§ What to do: Would you copy the records below, exactly and only from their first line through the line containing "- [Classifier-Free Diffusion", without any pictures?

§ Records shown:
▽

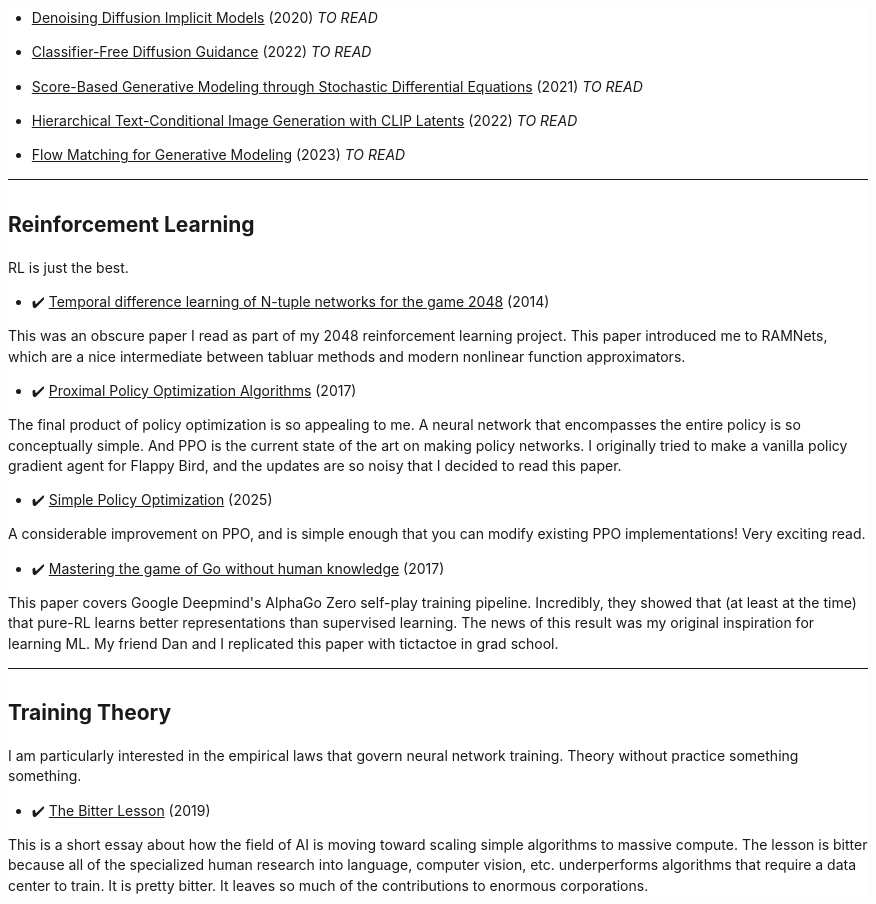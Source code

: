 - [Denoising Diffusion Implicit Models](https://arxiv.org/abs/2010.02502) (2020) *TO READ*

- [Classifier-Free Diffusion Guidance](https://arxiv.org/abs/2207.12598) (2022) *TO READ*

- [Score-Based Generative Modeling through Stochastic Differential Equations](https://arxiv.org/abs/2011.13456) (2021) *TO READ*

- [Hierarchical Text-Conditional Image Generation with CLIP Latents](https://cdn.openai.com/papers/dall-e-2.pdf) (2022) *TO READ*

- [Flow Matching for Generative Modeling](https://arxiv.org/abs/2210.02747) (2023) *TO READ*

---

## Reinforcement Learning

RL is just the best.

- ✔️ [Temporal difference learning of N-tuple networks for the game 2048](https://ieeexplore.ieee.org/document/6932907) (2014)

This was an obscure paper I read as part of my 2048 reinforcement learning project. This paper introduced me to RAMNets, which are a nice intermediate between tabluar methods and modern nonlinear function approximators.

- ✔️ [Proximal Policy Optimization Algorithms](https://arxiv.org/abs/1707.06347) (2017)

The final product of policy optimization is so appealing to me. A neural network that encompasses the entire policy is so conceptually simple. And PPO is the current state of the art on making policy networks. I originally tried to make a vanilla policy gradient agent for Flappy Bird, and the updates are so noisy that I decided to read this paper. 

- ✔️ [Simple Policy Optimization](https://arxiv.org/abs/2401.16025?utm_source=chatgpt.com) (2025)

A considerable improvement on PPO, and is simple enough that you can modify existing PPO implementations! Very exciting read.

- ✔️ [Mastering the game of Go without human knowledge](https://www.nature.com/articles/nature24270) (2017)

This paper covers Google Deepmind's AlphaGo Zero self-play training pipeline. Incredibly, they showed that (at least at the time) that pure-RL learns better representations than supervised learning. The news of this result was my original inspiration for learning ML. My friend Dan and I replicated this paper with tictactoe in grad school. 

---

## Training Theory

I am particularly interested in the empirical laws that govern neural network training. Theory without practice something something.

- ✔️ [The Bitter Lesson](http://www.incompleteideas.net/IncIdeas/BitterLesson.html) (2019)

This is a short essay about how the field of AI is moving toward scaling simple algorithms to massive compute. The lesson is bitter because all of the specialized human research into language, computer vision, etc. underperforms algorithms that require a data center to train. It is pretty bitter. It leaves so much of the contributions to enormous corporations.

△

§ Response to this exercise:
Source code

: - [Denoising Diffusion Implicit Models](https://arxiv.org/abs/2010.02502) (2020) *TO READ*

- [Classifier-Free Diffusion Guidance](https://arxiv.org/abs/2207.12598) (2022) *TO READ*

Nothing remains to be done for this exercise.